WASHINGTON, May 3: US President George W. Bush on Saturday blamed the ‘wealthy’ lifestyle of India’s huge middle class for the spiralling global food prices.

“There are 350 million people in India who are classified as middle class. That’s bigger than America. Their middle class is larger than our entire population,” observed Mr Bush. ‘‘And when you start getting wealth, you start demanding better nutrition and better food. And so demand is high, and that causes the price to go up.”

The remarks, made in a speech on economy and trade, earned him an immediate rebuke from India where a spokesman for the ruling Congress party said Mr Bush’s analysis was “completely erroneous” as India is not a food importer but a food exporter.

Mr Bush, however, is not the first US leader to blame India.

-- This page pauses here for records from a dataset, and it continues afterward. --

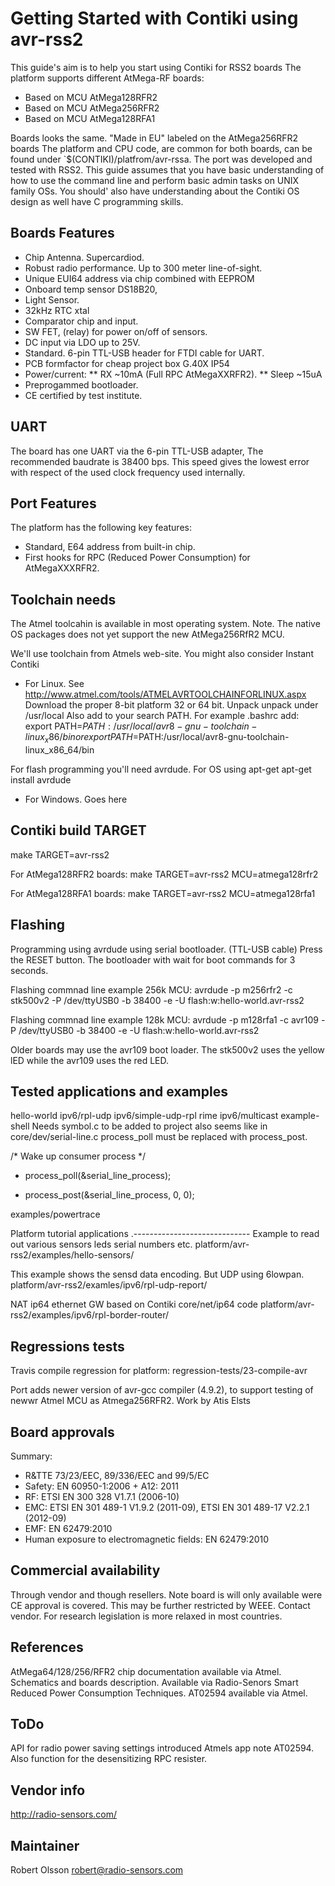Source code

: Getting Started with Contiki using avr-rss2
===========================================
This guide's aim is to help you start using Contiki for RSS2 boards
The platform supports different AtMega-RF boards:

* Based on MCU AtMega128RFR2
* Based on MCU AtMega256RFR2
* Based on MCU AtMega128RFA1 

Boards looks the same. "Made in EU" labeled on the AtMega256RFR2 boards
The platform and CPU code, are common for both boards, can be found under 
`$(CONTIKI)/platfrom/avr-rssa. The port was developed and tested with RSS2.
This guide assumes that you have basic understanding of how to use the 
command line and perform basic admin tasks on UNIX family OSs. You should'
also have understanding about the Contiki OS design as well have C 
programming skills.

Boards Features
----------------
* Chip Antenna. Supercardiod.
* Robust radio performance. Up to 300 meter line-of-sight.
* Unique EUI64 address via chip combined with EEPROM
* Onboard temp sensor DS18B20, 
* Light Sensor.
* 32kHz RTC xtal
* Comparator chip and input. 
* SW FET, (relay) for power on/off of sensors.
* DC input via LDO up to 25V.
* Standard. 6-pin TTL-USB header for FTDI cable for UART.
* PCB formfactor for cheap project box G.40X IP54
* Power/current:
  ** RX ~10mA (Full RPC AtMegaXXRFR2). 
  ** Sleep ~15uA
* Preprogammed bootloader. 
* CE certified by test institute.

UART 
----
The board has one UART via the 6-pin TTL-USB adapter, The recommended
baudrate is 38400 bps. This speed gives the lowest error with respect 
of the used clock frequency used internally.

Port Features
--------------
The platform has the following key features:
* Standard, E64 address from built-in chip.
* First hooks for RPC (Reduced Power Consumption) for AtMegaXXXRFR2. 

Toolchain needs
---------------
The Atmel toolcahin is available in most operating system. 
Note. The native OS packages does not yet support the new 
AtMega256RfR2 MCU. 

We'll use toolchain from Atmels web-site. You might also consider 
Instant Contiki


* For Linux.
See http://www.atmel.com/tools/ATMELAVRTOOLCHAINFORLINUX.aspx
Download the proper 8-bit platform 32 or 64 bit.
Unpack unpack under /usr/local
Also add to your search PATH. For example .bashrc add:
export PATH=$PATH:/usr/local/avr8-gnu-toolchain-linux_x86/bin
or
export PATH=$PATH:/usr/local/avr8-gnu-toolchain-linux_x86_64/bin

For flash programming you'll need avrdude. For OS using apt-get
apt-get install avrdude

* For Windows.
Goes here

Contiki build TARGET
--------------------
make TARGET=avr-rss2

For AtMega128RFR2 boards:
make TARGET=avr-rss2 MCU=atmega128rfr2

For AtMega128RFA1 boards:
make TARGET=avr-rss2 MCU=atmega128rfa1

Flashing
--------
Programming using avrdude using serial bootloader. (TTL-USB cable)
Press the RESET button. The bootloader with wait for boot commands 
for 3 seconds.

Flashing commnad line example 256k MCU:
avrdude -p m256rfr2 -c stk500v2 -P /dev/ttyUSB0 -b 38400 -e -U flash:w:hello-world.avr-rss2 

Flashing commnad line example 128k MCU:
avrdude -p m128rfa1 -c avr109 -P /dev/ttyUSB0 -b 38400 -e -U flash:w:hello-world.avr-rss2 

Older boards may use the avr109 boot loader. The stk500v2 uses the yellow 
lED while the avr109 uses the red LED.

Tested applications and examples
---------------------------------
hello-world
ipv6/rpl-udp
ipv6/simple-udp-rpl
rime
ipv6/multicast
example-shell  Needs symbol.c to be added to project also seems like
in core/dev/serial-line.c process_poll must be replaced with 
process_post.

  /* Wake up consumer process */
-  process_poll(&serial_line_process);
+  process_post(&serial_line_process, 0, 0);

examples/powertrace

Platform tutorial applications
.-----------------------------
Example to read out various sensors leds serial numbers etc.
platform/avr-rss2/examples/hello-sensors/

This example shows the sensd data encoding. But UDP using 6lowpan.
platform/avr-rss2/examles/ipv6/rpl-udp-report/

NAT ip64 ethernet GW based on Contiki core/net/ip64 code 
platform/avr-rss2/examples/ipv6/rpl-border-router/

Regressions tests
-----------------
Travis compile regression for platform: 
regression-tests/23-compile-avr

Port adds newer version of avr-gcc compiler (4.9.2), to support 
testing of newwr Atmel MCU as Atmega256RFR2. Work by Atis Elsts 


Board approvals
---------------
Summary: 
* R&TTE 73/23/EEC, 89/336/EEC and 99/5/EC
* Safety: EN 60950-1:2006 + A12: 2011
* RF: ETSI EN 300 328 V1.7.1 (2006-10)
* EMC: ETSI EN 301 489-1 V1.9.2 (2011-09), ETSI EN 301 489-17 V2.2.1 (2012-09)
* EMF: EN 62479:2010
* Human exposure to electromagnetic fields: EN 62479:2010 

Commercial availability
------------------------
Through vendor and though resellers. Note board is will only available 
were CE approval is covered. This may be further restricted by WEEE.
Contact vendor. For research legislation is more relaxed in most 
countries.

References
----------
AtMega64/128/256/RFR2 chip documentation available via Atmel.
Schematics and boards description. Available via Radio-Senors
Smart Reduced Power Consumption Techniques. AT02594 available via Atmel.

ToDo
-----
API for radio power saving settings introduced Atmels app note AT02594. 
Also function for the desensitizing RPC resister.

Vendor info
-----------
http://radio-sensors.com/

Maintainer
----------
Robert Olsson <robert@radio-sensors.com>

Earlier this week, Secretary of State Condoleezza Rice also expressed similar views. She said that improving incomes and prosperity in India and China were responsible for the rising food prices.

Other American officials also have indicated that people in these two countries were eating too much and a better quality food, which has forced world food prices to go up.

In India, a Congress party spokesman Manish Tewari told reporters that Mr Bush’s assessment was wrong.

“The facts speak otherwise. India is not a net food importer. It is a food exporter,” he said. “The assumption that local prices are increasing because of a changed India is completely erroneous.”

Mr Tewari instead blamed the developed world for the crisis. “Diversion of arable land in the developed world for ethanol production and changes in the climate pattern led to the crisis,” he said.